Dov'è Mario? è una fiction hegeliana.

Ideata da Corrado Guzzanti e Mattia Torre e trasmessa su Sky Atlantic, la serie ha rappresentato il ritorno in tv di Corrado Guzzanti, il quale abbandonato, per la prima volta, il fertile terreno dello show televisivo che tanta fortuna gli aveva portato.
L'idea, partorita nel lontano 2013, è stata sviluppata insieme a Mattia Torre (autore, tra l'altro della fiction Boris) per una durata di sole quattro puntate, perché così, parafrasando Guzzanti stesso, <<non si perde l'entusiasmo>>. Una fiction veloce e avvincente, insomma, da vedere tutto d'un fiato, quasi come se fosse un film a puntate.

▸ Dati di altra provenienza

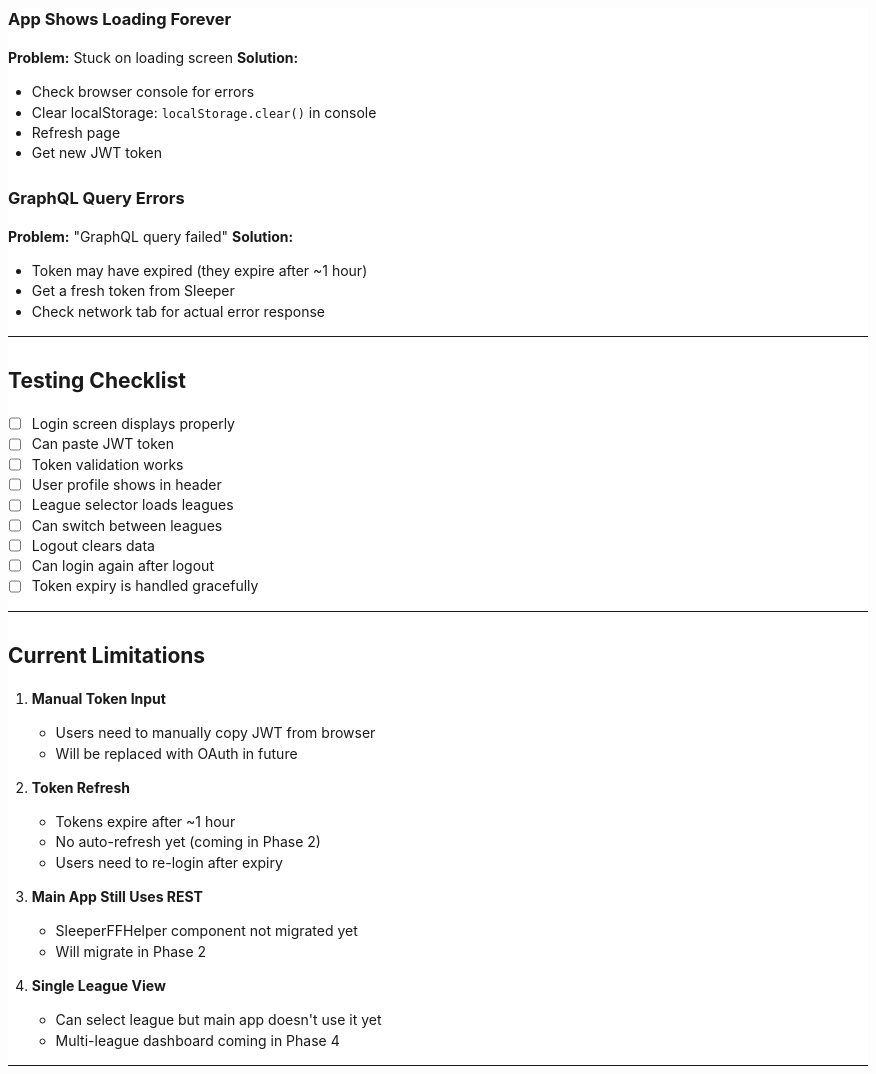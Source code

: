 ### App Shows Loading Forever
**Problem:** Stuck on loading screen
**Solution:**
- Check browser console for errors
- Clear localStorage: `localStorage.clear()` in console
- Refresh page
- Get new JWT token

### GraphQL Query Errors
**Problem:** "GraphQL query failed"
**Solution:**
- Token may have expired (they expire after ~1 hour)
- Get a fresh token from Sleeper
- Check network tab for actual error response

---

## Testing Checklist

- [ ] Login screen displays properly
- [ ] Can paste JWT token
- [ ] Token validation works
- [ ] User profile shows in header
- [ ] League selector loads leagues
- [ ] Can switch between leagues
- [ ] Logout clears data
- [ ] Can login again after logout
- [ ] Token expiry is handled gracefully

---

## Current Limitations

1. **Manual Token Input**
   - Users need to manually copy JWT from browser
   - Will be replaced with OAuth in future

2. **Token Refresh**
   - Tokens expire after ~1 hour
   - No auto-refresh yet (coming in Phase 2)
   - Users need to re-login after expiry

3. **Main App Still Uses REST**
   - SleeperFFHelper component not migrated yet
   - Will migrate in Phase 2

4. **Single League View**
   - Can select league but main app doesn't use it yet
   - Multi-league dashboard coming in Phase 4

---
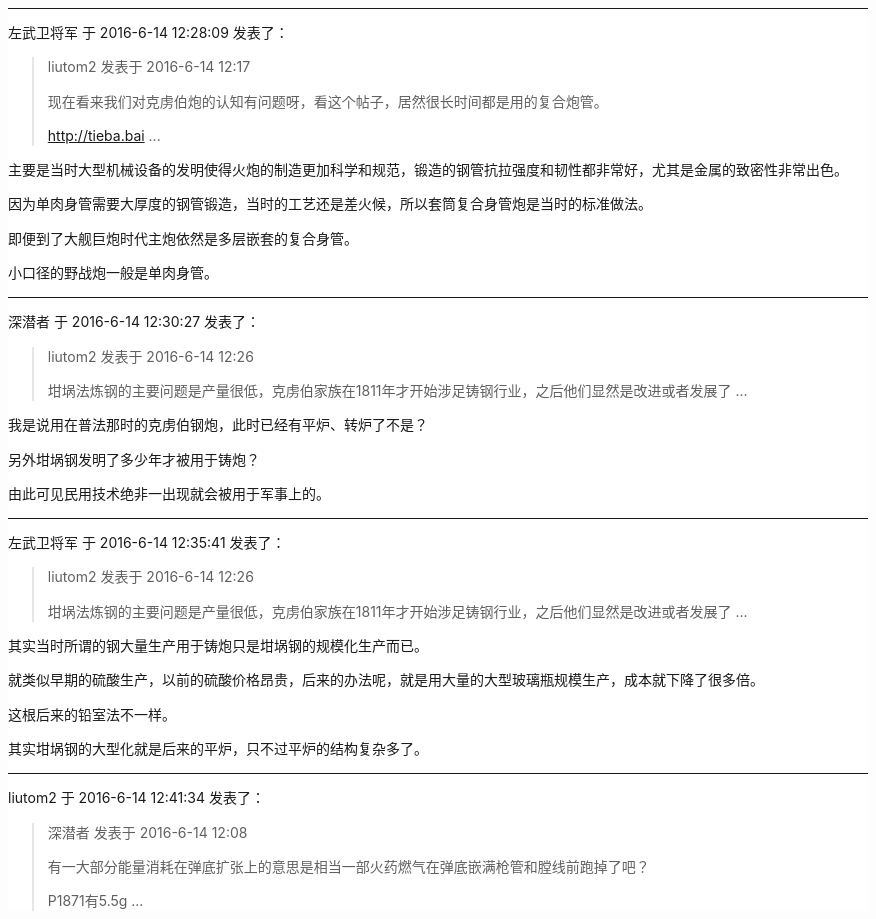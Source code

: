 ---------

左武卫将军 于 2016-6-14 12:28:09 发表了：

> liutom2 发表于 2016-6-14 12:17
> 
> 现在看来我们对克虏伯炮的认知有问题呀，看这个帖子，居然很长时间都是用的复合炮管。
> 
> http://tieba.bai ...



主要是当时大型机械设备的发明使得火炮的制造更加科学和规范，锻造的钢管抗拉强度和韧性都非常好，尤其是金属的致密性非常出色。

因为单肉身管需要大厚度的钢管锻造，当时的工艺还是差火候，所以套筒复合身管炮是当时的标准做法。

即便到了大舰巨炮时代主炮依然是多层嵌套的复合身管。

小口径的野战炮一般是单肉身管。

---------

深潜者 于 2016-6-14 12:30:27 发表了：

> liutom2 发表于 2016-6-14 12:26
> 
> 坩埚法炼钢的主要问题是产量很低，克虏伯家族在1811年才开始涉足铸钢行业，之后他们显然是改进或者发展了 ...



我是说用在普法那时的克虏伯钢炮，此时已经有平炉、转炉了不是？

另外坩埚钢发明了多少年才被用于铸炮？

由此可见民用技术绝非一出现就会被用于军事上的。

---------

左武卫将军 于 2016-6-14 12:35:41 发表了：

> liutom2 发表于 2016-6-14 12:26
> 
> 坩埚法炼钢的主要问题是产量很低，克虏伯家族在1811年才开始涉足铸钢行业，之后他们显然是改进或者发展了 ...



其实当时所谓的钢大量生产用于铸炮只是坩埚钢的规模化生产而已。

就类似早期的硫酸生产，以前的硫酸价格昂贵，后来的办法呢，就是用大量的大型玻璃瓶规模生产，成本就下降了很多倍。

这根后来的铅室法不一样。

其实坩埚钢的大型化就是后来的平炉，只不过平炉的结构复杂多了。

---------

liutom2 于 2016-6-14 12:41:34 发表了：

> 深潜者 发表于 2016-6-14 12:08
> 
> 有一大部分能量消耗在弹底扩张上的意思是相当一部火药燃气在弹底嵌满枪管和膛线前跑掉了吧？
> 
> P1871有5.5g ...
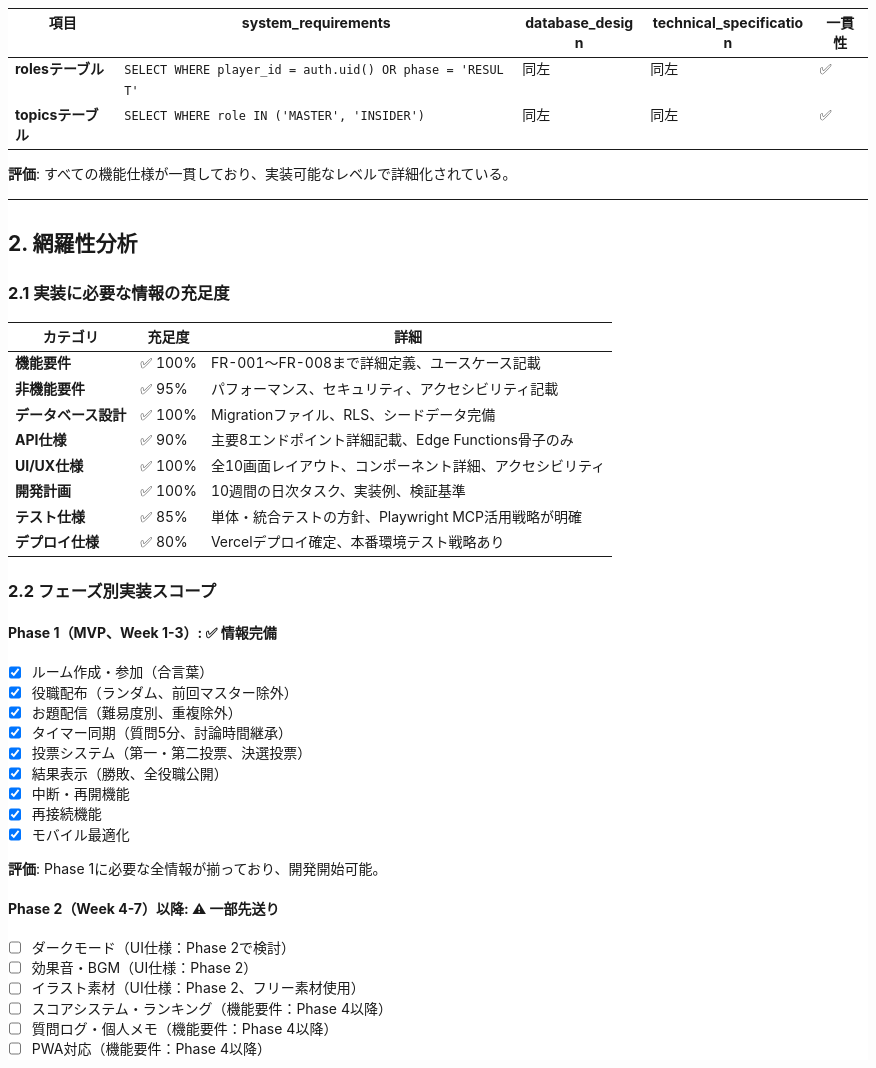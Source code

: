 | 項目 | system_requirements | database_design | technical_specification | 一貫性 |
|------|---------------------|----------------|------------------------|--------|
| **rolesテーブル** | `SELECT WHERE player_id = auth.uid() OR phase = 'RESULT'` | 同左 | 同左 | ✅ |
| **topicsテーブル** | `SELECT WHERE role IN ('MASTER', 'INSIDER')` | 同左 | 同左 | ✅ |

**評価**: すべての機能仕様が一貫しており、実装可能なレベルで詳細化されている。

---

## 2. 網羅性分析

### 2.1 実装に必要な情報の充足度

| カテゴリ | 充足度 | 詳細 |
|---------|--------|------|
| **機能要件** | ✅ 100% | FR-001〜FR-008まで詳細定義、ユースケース記載 |
| **非機能要件** | ✅ 95% | パフォーマンス、セキュリティ、アクセシビリティ記載 |
| **データベース設計** | ✅ 100% | Migrationファイル、RLS、シードデータ完備 |
| **API仕様** | ✅ 90% | 主要8エンドポイント詳細記載、Edge Functions骨子のみ |
| **UI/UX仕様** | ✅ 100% | 全10画面レイアウト、コンポーネント詳細、アクセシビリティ |
| **開発計画** | ✅ 100% | 10週間の日次タスク、実装例、検証基準 |
| **テスト仕様** | ✅ 85% | 単体・統合テストの方針、Playwright MCP活用戦略が明確 |
| **デプロイ仕様** | ✅ 80% | Vercelデプロイ確定、本番環境テスト戦略あり |

### 2.2 フェーズ別実装スコープ

#### Phase 1（MVP、Week 1-3）: ✅ 情報完備

- [x] ルーム作成・参加（合言葉）
- [x] 役職配布（ランダム、前回マスター除外）
- [x] お題配信（難易度別、重複除外）
- [x] タイマー同期（質問5分、討論時間継承）
- [x] 投票システム（第一・第二投票、決選投票）
- [x] 結果表示（勝敗、全役職公開）
- [x] 中断・再開機能
- [x] 再接続機能
- [x] モバイル最適化

**評価**: Phase 1に必要な全情報が揃っており、開発開始可能。

#### Phase 2（Week 4-7）以降: ⚠️ 一部先送り

- [ ] ダークモード（UI仕様：Phase 2で検討）
- [ ] 効果音・BGM（UI仕様：Phase 2）
- [ ] イラスト素材（UI仕様：Phase 2、フリー素材使用）
- [ ] スコアシステム・ランキング（機能要件：Phase 4以降）
- [ ] 質問ログ・個人メモ（機能要件：Phase 4以降）
- [ ] PWA対応（機能要件：Phase 4以降）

La trama (molto in sintesi) è abbastanza semplice, ma svela al suo interno intrecci e sfumature di primissimo ordine: Mario Bambea, intellettuale di sinistra in crisi, subisce un gravissimo incidente d'auto che lo fa restare in coma per qualche giorno. Una volta ripresosi, però, al Bambea intellettuale si alterna il comico coatto Bizio Capoccetti, suo alter ego notturno e caciarone, espressione della comicità romana dei teatri di borgata e delle tv locali. Su questa contrapposizione si snoda questa commedia-thriller dal sapore surreale, curata dalla regia di Edoardo Gabbriellini, dove Guzzanti è mattatore unico. Forse anche ingombrante, perché nel cast ci sono attori di alto livello che interpretano nel migliore dei modi quel sottobosco di personaggi irrazionali e onirici partoriti dalla mente di Guzzanti, come Nicola Rignanese e Emanuela Fanelli (Faglia e Cinzia), Evelina Meghnaci (Dragomira, badante rumena esperta in assistenza agli intellettuali) Rosanna Gentili (Milly, la moglie adultera e altezzosa di Bambea), Valerio Aprea (Muscia) e il cammeo di Nello Mascia.
Dov'è Mario è satira par excellence: Guzzanti si cala alla perfezione nell'Italia pecoreccia figlia del renzismo (e nipote di Berlusconi). Dai giovani paninari al potere, alla comicità (sic) dei vari cabaret moderni, fino all'autoreferenzialità di certa classe intellettual(oid)e di sinistra. Da un lato Mario Bambea, nato dai salotti e dalle frequentazioni di Guzzanti Paolo, il rappresentate di quella schiera di personaggi colti che, una volta finita l'epoca di Berlusconi, o si sono votato al lìder Renzi o sono stati travolti dalle crisi d'identità e dalla rottamazione; dall'altro, Bizio Capocetti, il portabandiera della comicità volgare e stereotipata, basata sui centri commerciali, la vita di coppia e le battute (leggasi offese) al pubblico, con quel suo essere un po' Lorenzo e un po' Funari. E poi, il contorno: l'impresario improvvisato viscido e meschino, l'assistente truzza e molto stronza (la versione borgatara di Arianna di Boris), il comico decaduto che campava sull'imitazione - in stile bagaglino - dello stesso Bambea, il medico omeopata che denigra tutto e tutti.
Infine, non manca la stoccata allo stesso pubblico, generalmente inteso, perché l'Italia è un paese che ragiona per compartimenti stagni, per i quali se sei colto "non puoi vedere Masterchef", mentre se sei coatto non puoi leggere un saggio politico. Un'Italia divisa in classi e caste, ognuna chiusa in sé stessa ed inacessibile dall'esterno. Allora ecco che, un po' banalmente, entra in gioco Hegel: se al principio Bambea e Capocetti si combattono e si odiano, col passar del tempo iniziano a pungolarsi e ad influenzarsi. L'intellettuale ritrova la voglia di scrivere e il comico inizia a porsi il problema dell'utilità sociale della risata.
Attenzione, però, perché il finale di Dov'è Mario? non è propriamente hegeliano. Tesi e antitesi non si fondono nella sintesi, ma imparano a conoscersi, prendono consapevolezza che c'è un altro mondo al di fuori del proprio, che esistono le sfumatore tra il bianco e il nero. Tesi e antitesi che imparano anche a rispettarsi, perché sanno che vi è una varia umanità che ha bisogno tanto dell'elucubrazione sofisticata, quanto della risata liberatoria.